Python Cookbook Learning Notes (i)

Source: Internet
Author: User

data structures and algorithms

Python provides a number of built-in data structures, including lists, collections, and dictionaries. Using these data structures in most cases is straightforward. However, we often encounter common problems such as querying, sorting, filtering, and so on. Therefore, the purpose of this chapter is to discuss these more common problems and algorithms. In addition, we will also give a way to manipulate these data structures in the collections of the collection module.

1. The decompression sequence is assigned to multiple variables

Problem

Now that there is a tuple of n elements or a sequence, how do you extract the values in it and assign them to n variables at the same time?

Solve

Any sequence can be extracted to multiple variables by a simple assignment statement, only if the number of variables needs to be the same as the number of elements in the sequence.

code example:

Discuss

In fact, this decompression assignment can be used on any iterator object, not just a list or tuple. Includes strings, file objects, iterators, and generators.

code example:

Sometimes, you might just want to unzip a part and discard other values. For this scenario, Python does not provide a special syntax. But you can use any variable name to take a place, and then throw away the variables.

code example:

It is important to ensure that the names of the selected placeholder variables are not used elsewhere.
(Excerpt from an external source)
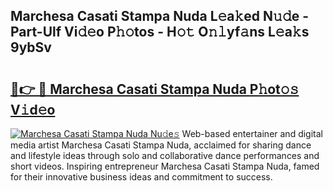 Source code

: ## Marchesa Casati Stampa Nuda L𝚎a𝚔ed N𝚞𝚍e - Part-Ulf Vi𝚍𝚎o P𝚑𝚘tos - H𝚘𝚝 O𝚗𝚕yf𝚊ns L𝚎a𝚔s 9ybSv

# <h2><a href="http://kf4z75.oniu.top/?m=Marchesa+Casati+Stampa+Nuda">🔗👉 🔴 Marchesa Casati Stampa Nuda P𝚑ot𝚘𝚜 V𝚒d𝚎o</a></h2>

[![Marchesa Casati Stampa Nuda Nu𝚍e𝚜](https://i.imgur.com/0qMVB7G.gif)](http://kf4z75.oniu.top/?m=Marchesa+Casati+Stampa+Nuda)
Web-based entertainer and digital media artist Marchesa Casati Stampa Nuda, acclaimed for sharing dance and lifestyle ideas through solo and collaborative dance performances and short videos. Inspiring entrepreneur Marchesa Casati Stampa Nuda, famed for their innovative business ideas and commitment to success.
2. Unzip an iterative object to assign values to multiple variables

Problem

If the number of elements of an iterative object exceeds the number of variables, a valueerror is thrown. So how can you extract N elements out of this iterative object?

Solve

The asterisk expression in Python can be used to solve this problem. For example, when studying a course, at the end of the semester, want to count the average performance of homework, but exclude the first and the last score. If you have only four points, you may go straight to a simple manual assignment, but what if there are 24? The asterisk expression comes in handy:

It is worth noting that the variable extracted by the asterisk expression is always a list type.
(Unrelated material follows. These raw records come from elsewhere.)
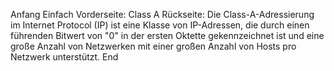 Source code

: Anfang
Einfach
Vorderseite: Class A
Rückseite: Die Class-A-Adressierung im Internet Protocol (IP) ist eine Klasse von IP-Adressen, die durch einen führenden Bitwert von "0" in der ersten Oktette gekennzeichnet ist und eine große Anzahl von Netzwerken mit einer großen Anzahl von Hosts pro Netzwerk unterstützt.
End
An asterisk expression can also be used at the beginning of the list. For example, there is a sequence of sales data for the first 8 months of a company, but you want to see a comparison of the last one months with the average of the previous 7 months. You can do this:

Discuss

The extended iterative decompression syntax is specifically designed to decompress an indeterminate number or an arbitrary number of elements in an iterative object. Typically, the element structure of these iterative objects has certain rules (for example, the 1th element is followed by a phone number), and the asterisk expression allows developers to easily use these rules to extract elements. Instead of getting these associated element values through some more sophisticated means. It is important to note that an asterisk expression is useful when iterating over a sequence of elements that are variable-length tuples. For example, here is a list of tuples with labels:

Sometimes you want to extract some elements and discard them, you can't simply use *, but you can use a generic deprecated name, such as _ or IGN.

code example:

3. Keep the last N elements

Problem

How do you keep a history of only the last finite number of elements when iterating or doing something else?

Solution Solutions

Keeping a limited history is the time to Collections.deque. For example, the following code makes a simple text match on multiple lines and returns the first N rows of the row that match:

Discuss

When we write the code for a query element, we typically use the generator function that contains the yield expression, which is what we have in the example code above. This allows you to decouple the search process code and use the search result code.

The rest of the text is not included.